Does it support all queries exactly the same as a keyword field?
Does it support all aggregations exactly the same as a keyword field?
Are there any specifics around that field in _source or docvalues?

But in general every API/behavioral difference to the keyword field would be very helpful :-)

markharwood commented 4 years ago

The wildcard field compares to `keyword` field as follows: I think the differences come down to: Feature	keyword	wildcard
Sort by speeds	Fast	Not quite as fast (*caveat 1)
Aggregate speeds	Fast	Not quite as fast (*caveat 1)
Prefix query speeds (foo*)	Fast	Not quite as fast (*caveat 2)
Leading wildcard query speeds on high-cardinality fields (*foo)	Terrible	Much faster
Term query. full value match (foo)	Fast	Not quite as fast (*caveat 2)
Fuzzy query.	Y (if allow expensive queries enabled)	N
Regex query.	Y (if allow expensive queries enabled)	N
Range query.	Y (if allow expensive queries enabled)	N
Disk costs for mostly unique values	high	lower
Disk costs for mostly identical values	low	medium
Max character size for a field value	256 for default JSON string mappings, 32,766 Lucene max	unlimited

While @jimczi and @jpountz have thought of this as predominantly a keyword field with wildcard optimisations I think the last feature in this table is important. For large machine-generated content such as: 1) Our own CI build output 2) Elasticsearch log files with big stack traces

With values >32k we physically can't use keyword fields due to a Lucene limit but equally we might not want to treat the content as a text field because 1) We don't want to complicate indexing by having to consider which characters like ., /, \ etc are word-separators 2) We don't want to complicate grep-like searches using wildcards by breaking character sequences along indexed word boundaries and assembling them using bool or interval queries.
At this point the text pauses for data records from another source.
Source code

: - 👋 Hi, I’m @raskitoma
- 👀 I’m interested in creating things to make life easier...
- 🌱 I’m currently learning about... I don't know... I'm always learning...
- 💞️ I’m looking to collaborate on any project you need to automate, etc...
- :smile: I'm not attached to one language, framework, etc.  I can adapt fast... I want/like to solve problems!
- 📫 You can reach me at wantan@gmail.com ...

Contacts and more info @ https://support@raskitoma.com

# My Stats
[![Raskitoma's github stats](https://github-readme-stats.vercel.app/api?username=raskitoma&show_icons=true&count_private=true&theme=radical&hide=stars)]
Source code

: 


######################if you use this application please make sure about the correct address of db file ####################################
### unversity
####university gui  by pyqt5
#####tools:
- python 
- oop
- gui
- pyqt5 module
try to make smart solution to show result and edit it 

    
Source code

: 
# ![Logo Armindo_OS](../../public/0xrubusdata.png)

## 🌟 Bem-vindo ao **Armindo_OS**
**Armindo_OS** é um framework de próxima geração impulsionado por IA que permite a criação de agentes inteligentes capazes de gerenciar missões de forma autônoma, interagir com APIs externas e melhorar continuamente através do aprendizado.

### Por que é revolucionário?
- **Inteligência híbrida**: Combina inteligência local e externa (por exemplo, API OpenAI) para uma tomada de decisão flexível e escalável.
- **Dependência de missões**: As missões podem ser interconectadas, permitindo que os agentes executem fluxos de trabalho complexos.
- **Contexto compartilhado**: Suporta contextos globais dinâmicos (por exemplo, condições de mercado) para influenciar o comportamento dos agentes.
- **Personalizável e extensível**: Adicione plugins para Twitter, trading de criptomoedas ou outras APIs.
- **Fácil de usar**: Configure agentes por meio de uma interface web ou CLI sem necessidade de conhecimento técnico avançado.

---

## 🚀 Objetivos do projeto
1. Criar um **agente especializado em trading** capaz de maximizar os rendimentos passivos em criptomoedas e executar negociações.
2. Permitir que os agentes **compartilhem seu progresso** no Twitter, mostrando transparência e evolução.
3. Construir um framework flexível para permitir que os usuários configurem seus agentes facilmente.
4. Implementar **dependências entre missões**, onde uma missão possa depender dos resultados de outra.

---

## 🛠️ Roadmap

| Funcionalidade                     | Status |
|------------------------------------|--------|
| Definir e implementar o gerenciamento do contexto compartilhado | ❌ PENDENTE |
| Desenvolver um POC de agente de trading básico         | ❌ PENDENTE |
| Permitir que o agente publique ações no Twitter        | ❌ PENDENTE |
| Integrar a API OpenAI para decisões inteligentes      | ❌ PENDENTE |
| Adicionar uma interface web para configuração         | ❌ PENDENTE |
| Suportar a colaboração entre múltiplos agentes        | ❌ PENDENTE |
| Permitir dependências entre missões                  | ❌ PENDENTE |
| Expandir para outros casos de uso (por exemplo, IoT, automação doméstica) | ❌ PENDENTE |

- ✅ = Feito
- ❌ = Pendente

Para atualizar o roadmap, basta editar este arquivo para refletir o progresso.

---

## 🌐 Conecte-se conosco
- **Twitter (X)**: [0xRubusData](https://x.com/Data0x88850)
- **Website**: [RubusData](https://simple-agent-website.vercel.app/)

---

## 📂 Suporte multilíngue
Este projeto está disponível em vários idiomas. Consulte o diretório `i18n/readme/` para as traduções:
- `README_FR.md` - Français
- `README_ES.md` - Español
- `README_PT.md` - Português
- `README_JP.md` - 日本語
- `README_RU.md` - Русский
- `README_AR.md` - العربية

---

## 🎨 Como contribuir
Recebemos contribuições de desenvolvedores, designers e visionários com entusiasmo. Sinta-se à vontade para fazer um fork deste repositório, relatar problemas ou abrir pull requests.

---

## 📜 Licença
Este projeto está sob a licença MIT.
In these cases, the answer to the usual "keyword or text?" question is "neither" and wildcard might be a suitable alternative. In this context of handling big-machine-generated values it probably is not a good idea to attempt using it for aggregations or sorting. (What protection should we have for that Jim/Adrien?).

timroes commented 4 years ago

Thanks for the detailed comparison. This is really helpful. While it looks nearly the same, there is one thing that will make a difference for Kibana:

The lack of range queries for wildcard fields, can break in KQL. We don't expose the range query on keyword fields in the filter UI, but you can write KQL queries using > and < on keyword fields. Since they don't work for wildcard fields, there would need to be some special handling for those in KQL.

I'll remove the KibanaApp label from this, since given the list above there is nothing outside App Arch area that would require additions (assuming that we would still mark this as string type in Kibana, and make the difference in KQL based on the esType stored in the index pattern).

markharwood commented 4 years ago

This is a long comment so the "TL/DR" is I think it's worth Kibana giving wildcard fields some special treatment in log message analytics.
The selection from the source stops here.